Now create a simulated dataset sharing some features of the real data but observing the null hypothesis that the mean of control and acetate are the same for each gene.
- Compute vector m of means for columns 1:6 from matrix a
- Compute vectors sc and sa of standard deviations for control columns and for acetate columns respectively. You can compute standard deviation for each row of a matrix by apply(some.matrix, 1, sd).
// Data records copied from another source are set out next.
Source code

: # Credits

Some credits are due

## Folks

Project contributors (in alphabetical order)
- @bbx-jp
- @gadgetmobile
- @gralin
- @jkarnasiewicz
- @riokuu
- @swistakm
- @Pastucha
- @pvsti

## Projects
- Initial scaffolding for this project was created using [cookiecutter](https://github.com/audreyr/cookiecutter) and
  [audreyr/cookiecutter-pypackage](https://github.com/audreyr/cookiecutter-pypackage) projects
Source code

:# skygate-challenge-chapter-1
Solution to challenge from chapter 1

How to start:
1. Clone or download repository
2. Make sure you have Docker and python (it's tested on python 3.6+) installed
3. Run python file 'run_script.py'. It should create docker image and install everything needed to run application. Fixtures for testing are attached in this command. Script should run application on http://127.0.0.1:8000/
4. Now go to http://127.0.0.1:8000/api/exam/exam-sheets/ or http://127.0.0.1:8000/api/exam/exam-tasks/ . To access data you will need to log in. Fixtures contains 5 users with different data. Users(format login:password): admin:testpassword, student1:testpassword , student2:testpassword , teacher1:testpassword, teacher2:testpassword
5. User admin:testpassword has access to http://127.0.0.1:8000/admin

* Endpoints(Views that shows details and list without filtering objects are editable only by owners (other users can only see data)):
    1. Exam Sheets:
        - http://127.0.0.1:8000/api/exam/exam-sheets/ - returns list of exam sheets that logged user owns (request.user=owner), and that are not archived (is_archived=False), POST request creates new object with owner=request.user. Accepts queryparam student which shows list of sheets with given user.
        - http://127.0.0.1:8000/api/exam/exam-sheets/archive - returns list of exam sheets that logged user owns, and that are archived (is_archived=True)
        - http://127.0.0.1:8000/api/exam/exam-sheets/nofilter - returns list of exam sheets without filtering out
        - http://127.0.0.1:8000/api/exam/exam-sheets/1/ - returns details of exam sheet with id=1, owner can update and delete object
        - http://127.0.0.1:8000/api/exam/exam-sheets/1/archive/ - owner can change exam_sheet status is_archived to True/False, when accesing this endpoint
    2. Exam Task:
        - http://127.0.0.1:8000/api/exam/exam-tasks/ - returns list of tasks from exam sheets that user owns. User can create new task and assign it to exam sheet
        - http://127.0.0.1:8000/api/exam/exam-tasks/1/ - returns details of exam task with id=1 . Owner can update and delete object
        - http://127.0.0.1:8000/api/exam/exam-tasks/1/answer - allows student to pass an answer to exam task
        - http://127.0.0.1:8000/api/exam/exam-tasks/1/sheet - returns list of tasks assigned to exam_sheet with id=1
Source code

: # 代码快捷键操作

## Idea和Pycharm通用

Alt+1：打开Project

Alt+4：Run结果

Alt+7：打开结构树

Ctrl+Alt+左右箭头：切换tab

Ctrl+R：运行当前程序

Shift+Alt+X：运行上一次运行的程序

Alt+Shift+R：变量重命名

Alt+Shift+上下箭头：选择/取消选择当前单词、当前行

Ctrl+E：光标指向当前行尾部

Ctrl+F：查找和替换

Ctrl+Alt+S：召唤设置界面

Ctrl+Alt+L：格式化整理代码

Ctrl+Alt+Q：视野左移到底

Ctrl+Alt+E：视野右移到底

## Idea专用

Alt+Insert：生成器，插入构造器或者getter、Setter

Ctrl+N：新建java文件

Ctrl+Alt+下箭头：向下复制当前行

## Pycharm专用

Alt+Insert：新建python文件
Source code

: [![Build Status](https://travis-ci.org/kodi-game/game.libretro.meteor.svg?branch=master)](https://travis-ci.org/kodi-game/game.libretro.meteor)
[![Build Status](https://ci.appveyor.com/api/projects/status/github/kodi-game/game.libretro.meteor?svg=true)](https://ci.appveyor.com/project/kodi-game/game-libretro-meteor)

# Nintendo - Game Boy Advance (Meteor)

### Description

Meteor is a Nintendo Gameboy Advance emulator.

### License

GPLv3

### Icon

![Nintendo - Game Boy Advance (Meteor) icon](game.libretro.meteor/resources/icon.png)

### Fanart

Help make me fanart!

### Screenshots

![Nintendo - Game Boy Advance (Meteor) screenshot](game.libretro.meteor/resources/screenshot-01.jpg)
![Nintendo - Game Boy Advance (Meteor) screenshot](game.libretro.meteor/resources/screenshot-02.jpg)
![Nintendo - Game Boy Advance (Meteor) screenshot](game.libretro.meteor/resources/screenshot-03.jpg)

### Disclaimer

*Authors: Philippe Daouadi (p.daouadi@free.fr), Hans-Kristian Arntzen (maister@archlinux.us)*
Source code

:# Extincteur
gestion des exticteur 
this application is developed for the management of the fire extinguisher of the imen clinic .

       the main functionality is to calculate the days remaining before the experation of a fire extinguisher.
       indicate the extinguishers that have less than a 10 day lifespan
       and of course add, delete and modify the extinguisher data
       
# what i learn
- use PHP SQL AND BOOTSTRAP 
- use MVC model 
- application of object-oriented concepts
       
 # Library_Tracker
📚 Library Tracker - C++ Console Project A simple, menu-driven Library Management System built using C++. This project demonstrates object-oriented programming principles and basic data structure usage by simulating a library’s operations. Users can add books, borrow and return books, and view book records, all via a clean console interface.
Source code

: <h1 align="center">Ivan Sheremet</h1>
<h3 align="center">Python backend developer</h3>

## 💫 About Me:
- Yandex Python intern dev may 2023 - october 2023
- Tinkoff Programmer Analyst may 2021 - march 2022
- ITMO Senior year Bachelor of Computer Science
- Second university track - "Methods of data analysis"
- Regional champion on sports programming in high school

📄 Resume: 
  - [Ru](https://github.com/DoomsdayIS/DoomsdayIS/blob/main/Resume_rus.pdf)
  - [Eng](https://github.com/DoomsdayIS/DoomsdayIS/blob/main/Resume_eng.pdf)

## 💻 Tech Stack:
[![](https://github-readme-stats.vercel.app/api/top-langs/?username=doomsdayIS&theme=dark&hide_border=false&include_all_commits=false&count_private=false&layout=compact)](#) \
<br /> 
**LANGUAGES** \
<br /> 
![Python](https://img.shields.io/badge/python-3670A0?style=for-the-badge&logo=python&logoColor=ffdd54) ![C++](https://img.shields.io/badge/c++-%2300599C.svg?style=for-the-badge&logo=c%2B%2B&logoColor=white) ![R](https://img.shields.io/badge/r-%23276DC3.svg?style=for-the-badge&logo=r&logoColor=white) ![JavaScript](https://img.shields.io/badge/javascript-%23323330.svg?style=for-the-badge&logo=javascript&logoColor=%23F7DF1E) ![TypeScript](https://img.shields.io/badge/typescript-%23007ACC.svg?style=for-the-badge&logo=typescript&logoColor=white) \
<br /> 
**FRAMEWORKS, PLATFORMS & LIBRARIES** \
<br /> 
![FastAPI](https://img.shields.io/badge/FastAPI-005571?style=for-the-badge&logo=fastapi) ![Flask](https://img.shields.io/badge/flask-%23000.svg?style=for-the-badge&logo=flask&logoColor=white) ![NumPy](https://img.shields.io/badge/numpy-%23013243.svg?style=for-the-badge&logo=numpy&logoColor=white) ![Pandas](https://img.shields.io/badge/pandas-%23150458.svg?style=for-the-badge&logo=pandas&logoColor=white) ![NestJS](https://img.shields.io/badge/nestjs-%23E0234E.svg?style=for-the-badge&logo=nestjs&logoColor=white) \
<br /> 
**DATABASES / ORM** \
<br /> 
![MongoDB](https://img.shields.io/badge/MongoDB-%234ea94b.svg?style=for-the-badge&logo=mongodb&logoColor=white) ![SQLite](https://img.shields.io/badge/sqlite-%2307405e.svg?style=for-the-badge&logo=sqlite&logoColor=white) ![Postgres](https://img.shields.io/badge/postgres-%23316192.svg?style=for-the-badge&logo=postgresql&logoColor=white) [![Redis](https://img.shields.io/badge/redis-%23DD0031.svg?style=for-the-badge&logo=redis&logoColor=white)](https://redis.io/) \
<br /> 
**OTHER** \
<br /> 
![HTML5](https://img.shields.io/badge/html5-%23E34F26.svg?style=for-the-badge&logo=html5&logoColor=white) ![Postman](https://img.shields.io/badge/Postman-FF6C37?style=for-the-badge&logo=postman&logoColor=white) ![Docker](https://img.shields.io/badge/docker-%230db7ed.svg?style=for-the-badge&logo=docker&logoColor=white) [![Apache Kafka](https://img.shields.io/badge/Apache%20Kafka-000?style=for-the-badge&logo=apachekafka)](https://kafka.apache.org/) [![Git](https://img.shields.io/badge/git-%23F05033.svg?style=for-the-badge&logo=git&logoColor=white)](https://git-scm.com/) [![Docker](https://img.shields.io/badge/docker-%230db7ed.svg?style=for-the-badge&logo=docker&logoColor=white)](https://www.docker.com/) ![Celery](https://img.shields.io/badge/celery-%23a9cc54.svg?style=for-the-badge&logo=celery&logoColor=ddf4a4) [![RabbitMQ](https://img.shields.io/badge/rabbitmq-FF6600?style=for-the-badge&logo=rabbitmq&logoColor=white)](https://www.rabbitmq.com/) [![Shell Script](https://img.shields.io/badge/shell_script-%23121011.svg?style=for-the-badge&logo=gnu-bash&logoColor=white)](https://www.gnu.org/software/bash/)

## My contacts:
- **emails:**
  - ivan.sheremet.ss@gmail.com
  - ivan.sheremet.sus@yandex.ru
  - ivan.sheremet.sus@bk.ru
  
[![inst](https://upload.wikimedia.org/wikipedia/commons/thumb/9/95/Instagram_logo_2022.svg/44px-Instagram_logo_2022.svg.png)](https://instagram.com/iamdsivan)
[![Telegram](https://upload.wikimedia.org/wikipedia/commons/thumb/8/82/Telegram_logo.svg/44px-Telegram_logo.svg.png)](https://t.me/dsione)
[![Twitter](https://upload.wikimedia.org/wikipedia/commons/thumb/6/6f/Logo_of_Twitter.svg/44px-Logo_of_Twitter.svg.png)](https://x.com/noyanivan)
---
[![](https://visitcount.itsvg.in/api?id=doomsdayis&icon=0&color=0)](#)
- For each i in 1:6398, create three samples from the normal distribution with mean m[i] and standard deviation sc[i] and three samples with mean m[i] and deviation sa[i] (use the rnorm function).
- On the resulting matrix, apply Welch's t-test and draw the volcano plot.
- How many random genes have p-value at most 0.01? Is it roughly what we would expect under the null hypothesis?
Draw a histogram of p-values from the real data (control vs acetate) and from the random data (use function hist). Describe how they differ. Is it what you would expect?
Submit plots volcano-real.png, volcano-random.png, hist-real.png, hist-random.png (real for real expression data and random for generated data).